[[ Available data open ]]

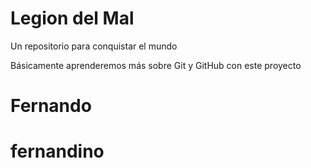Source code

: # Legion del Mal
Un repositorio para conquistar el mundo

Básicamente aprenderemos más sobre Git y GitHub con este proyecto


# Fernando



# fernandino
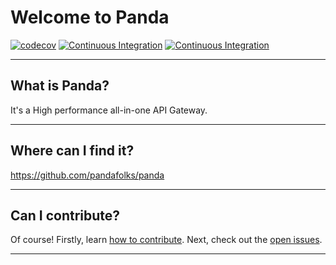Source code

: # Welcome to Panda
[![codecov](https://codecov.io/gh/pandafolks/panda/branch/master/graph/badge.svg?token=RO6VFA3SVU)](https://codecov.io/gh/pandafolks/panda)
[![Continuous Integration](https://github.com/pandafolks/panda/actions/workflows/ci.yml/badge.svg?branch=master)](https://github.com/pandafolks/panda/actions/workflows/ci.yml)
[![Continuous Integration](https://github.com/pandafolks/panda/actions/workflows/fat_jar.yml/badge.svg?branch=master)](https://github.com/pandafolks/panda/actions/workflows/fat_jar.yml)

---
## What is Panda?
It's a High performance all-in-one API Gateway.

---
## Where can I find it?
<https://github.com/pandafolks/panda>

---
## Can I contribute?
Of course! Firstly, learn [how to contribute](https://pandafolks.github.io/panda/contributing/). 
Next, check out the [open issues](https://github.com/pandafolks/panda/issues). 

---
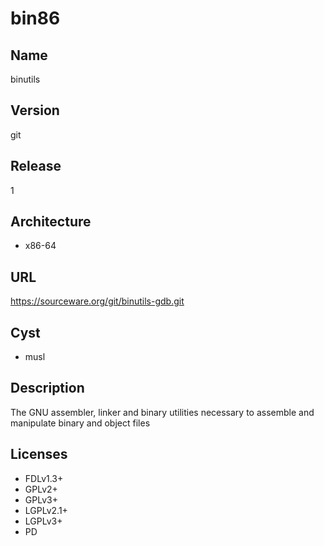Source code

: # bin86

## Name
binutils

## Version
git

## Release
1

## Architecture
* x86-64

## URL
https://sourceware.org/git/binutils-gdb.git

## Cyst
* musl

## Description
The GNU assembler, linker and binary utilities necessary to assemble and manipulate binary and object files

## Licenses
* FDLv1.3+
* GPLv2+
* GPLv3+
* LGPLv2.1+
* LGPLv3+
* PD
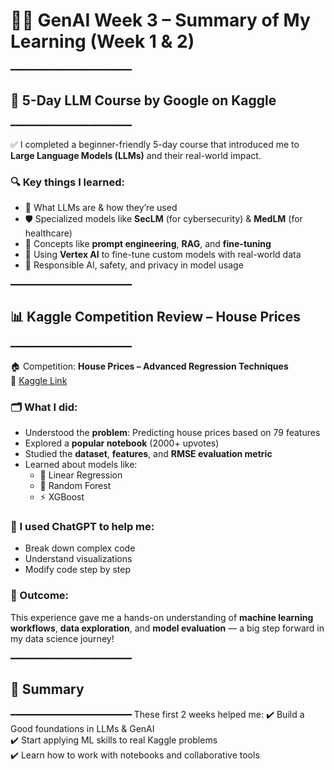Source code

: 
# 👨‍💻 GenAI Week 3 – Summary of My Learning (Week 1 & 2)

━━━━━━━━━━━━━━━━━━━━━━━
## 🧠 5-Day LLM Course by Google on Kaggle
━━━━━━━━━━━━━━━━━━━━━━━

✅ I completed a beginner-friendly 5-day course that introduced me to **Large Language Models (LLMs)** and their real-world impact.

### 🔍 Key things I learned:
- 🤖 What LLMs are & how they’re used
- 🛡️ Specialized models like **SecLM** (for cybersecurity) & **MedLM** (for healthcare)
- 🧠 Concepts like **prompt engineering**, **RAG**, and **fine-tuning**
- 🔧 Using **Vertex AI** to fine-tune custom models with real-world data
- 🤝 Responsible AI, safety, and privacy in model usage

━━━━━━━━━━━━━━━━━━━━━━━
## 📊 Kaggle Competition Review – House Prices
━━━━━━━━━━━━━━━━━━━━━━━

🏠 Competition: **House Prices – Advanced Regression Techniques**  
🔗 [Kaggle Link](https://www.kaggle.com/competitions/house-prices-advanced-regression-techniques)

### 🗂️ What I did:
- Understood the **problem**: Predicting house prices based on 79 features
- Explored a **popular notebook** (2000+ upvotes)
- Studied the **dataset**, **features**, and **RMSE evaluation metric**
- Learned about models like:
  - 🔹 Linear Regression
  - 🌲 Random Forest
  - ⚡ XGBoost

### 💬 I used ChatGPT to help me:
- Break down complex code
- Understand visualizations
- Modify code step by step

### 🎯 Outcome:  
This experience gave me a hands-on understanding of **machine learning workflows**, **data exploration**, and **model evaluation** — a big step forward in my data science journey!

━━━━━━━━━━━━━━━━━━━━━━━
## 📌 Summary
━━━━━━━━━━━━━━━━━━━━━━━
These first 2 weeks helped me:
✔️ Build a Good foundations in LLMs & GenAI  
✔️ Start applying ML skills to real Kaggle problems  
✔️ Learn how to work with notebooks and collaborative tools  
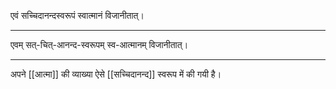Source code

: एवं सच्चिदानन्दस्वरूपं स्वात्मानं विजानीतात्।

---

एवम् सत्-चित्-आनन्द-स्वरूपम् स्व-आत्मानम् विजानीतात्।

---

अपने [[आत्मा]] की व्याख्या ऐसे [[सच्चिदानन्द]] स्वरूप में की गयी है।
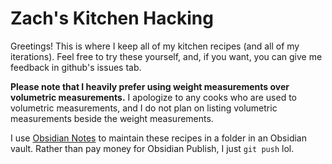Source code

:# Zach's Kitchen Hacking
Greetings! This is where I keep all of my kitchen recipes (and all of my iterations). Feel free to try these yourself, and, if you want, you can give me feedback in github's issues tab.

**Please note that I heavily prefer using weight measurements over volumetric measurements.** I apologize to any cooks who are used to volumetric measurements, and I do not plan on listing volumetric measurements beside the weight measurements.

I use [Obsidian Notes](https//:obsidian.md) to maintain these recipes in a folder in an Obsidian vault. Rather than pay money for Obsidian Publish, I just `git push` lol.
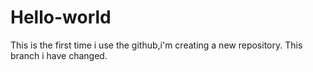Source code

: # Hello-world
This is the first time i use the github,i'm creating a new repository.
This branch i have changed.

[[ Available data closed ]]

Exercise description: Your answer must be everything above from the line with "## Description" down to the line with "- 🔧 Using **Vertex", word for word, and no pictures.

Exercise output:
## Description
The GNU assembler, linker and binary utilities necessary to assemble and manipulate binary and object files

## Licenses
* FDLv1.3+
* GPLv2+
* GPLv3+
* LGPLv2.1+
* LGPLv3+
* PD
Source code

: 
# 👨‍💻 GenAI Week 3 – Summary of My Learning (Week 1 & 2)

━━━━━━━━━━━━━━━━━━━━━━━
## 🧠 5-Day LLM Course by Google on Kaggle
━━━━━━━━━━━━━━━━━━━━━━━

✅ I completed a beginner-friendly 5-day course that introduced me to **Large Language Models (LLMs)** and their real-world impact.

### 🔍 Key things I learned:
- 🤖 What LLMs are & how they’re used
- 🛡️ Specialized models like **SecLM** (for cybersecurity) & **MedLM** (for healthcare)
- 🧠 Concepts like **prompt engineering**, **RAG**, and **fine-tuning**
- 🔧 Using **Vertex AI** to fine-tune custom models with real-world data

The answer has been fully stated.